In the action heavy, arcade style line-up for the Neo Geo hardware, you won't find a RPG (Japanese exclusive CD release Samurai Shodown RPG excluded). That makes Crossed Swords a unique entry, even though it too is almost non-stop action. It's requirement for extreme amounts of dexterity and reaction time will put it out of many fans control; it's the RPG elements that have a chance of drawing them in however.

crossedswords1.gif (29271 bytes)This co-op or single player title is played from behind the back of the generic heroes. It's not entirely that far removed from the Punch-Out series, relying on pattern recognition and timing. Enemies show their hand before their move, and it's necessary to quickly retaliate or block appropriately.
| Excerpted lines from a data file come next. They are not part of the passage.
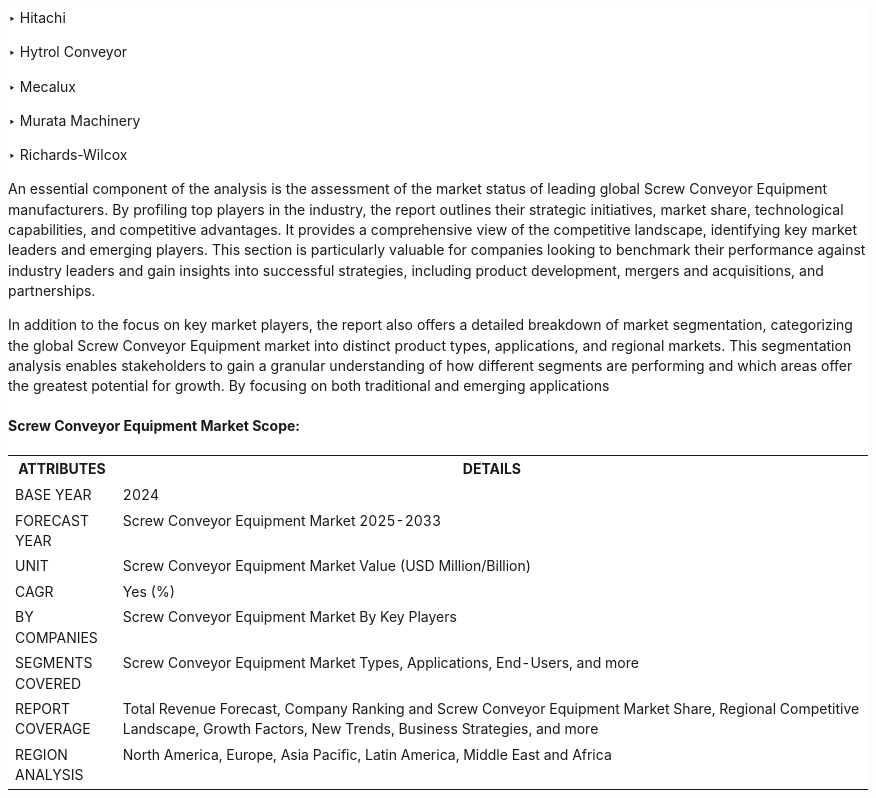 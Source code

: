 ‣ Hitachi

‣ Hytrol Conveyor

‣ Mecalux

‣ Murata Machinery

‣ Richards-Wilcox

An essential component of the analysis is the assessment of the market status of leading global Screw Conveyor Equipment manufacturers. By profiling top players in the industry, the report outlines their strategic initiatives, market share, technological capabilities, and competitive advantages. It provides a comprehensive view of the competitive landscape, identifying key market leaders and emerging players. This section is particularly valuable for companies looking to benchmark their performance against industry leaders and gain insights into successful strategies, including product development, mergers and acquisitions, and partnerships.

In addition to the focus on key market players, the report also offers a detailed breakdown of market segmentation, categorizing the global Screw Conveyor Equipment market into distinct product types, applications, and regional markets. This segmentation analysis enables stakeholders to gain a granular understanding of how different segments are performing and which areas offer the greatest potential for growth. By focusing on both traditional and emerging applications

<h4>Screw Conveyor Equipment Market Scope:</h4>
<table>
<tr>
<th>ATTRIBUTES</th>
<th>DETAILS</th>
</tr>
<tr>
<td>BASE YEAR</td>
<td>2024</td>
</tr>
<tr>
<td>FORECAST YEAR</td>
<td>Screw Conveyor Equipment Market 2025-2033</td>
</tr>
<tr>
<td>UNIT</td>
<td>Screw Conveyor Equipment Market Value (USD Million/Billion)</td>
<tr>
<td>CAGR</td>
<td>Yes (%)</td>
</tr>
</tr>
<tr>
<td>BY COMPANIES</td>
<td>Screw Conveyor Equipment Market By Key Players</td>
</tr>
<tr>
<td>SEGMENTS COVERED</td>
<td>Screw Conveyor Equipment Market Types, Applications, End-Users, and more</td>
</tr>
<tr>
<td>REPORT COVERAGE</td>
<td>Total Revenue Forecast, Company Ranking and Screw Conveyor Equipment Market Share, Regional Competitive Landscape, Growth Factors, New Trends, Business Strategies, and more</td>
</tr>
<tr>
<td>REGION ANALYSIS</td>
<td>North America, Europe, Asia Pacific, Latin America, Middle East and Africa</td>
</tr>
</table>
It's easy in the early going, gold is plentiful, and enemies drop quickly. As time moves on, even with the extra powers, the enemies become too fast to tolerate. The large sprites feature limited animation, which actually creates a better sense of impact when a blast connects. Power-ups are plentiful, though never really the ones you need. They release far more gold than health.

The story is more involving here than most Geo titles. It's clichéd and cheap of course, but still gives the game some purpose. It plays out in various cinematics, switching from the mostly static action environments to different locales where people from the kingdom let you in on the next task. It never deviates from the basic action.

crossedswords2.gif (26638 bytes)Those RPG elements are not spectacular, but they're enough to separate it from any other basic brawler. There's great satisfaction is purchasing a new weapon and putting it to use. It's the old adage of "you get what you pay for," and the weapons only seem to change power. There's no way to throw money away with a sword you find unusable.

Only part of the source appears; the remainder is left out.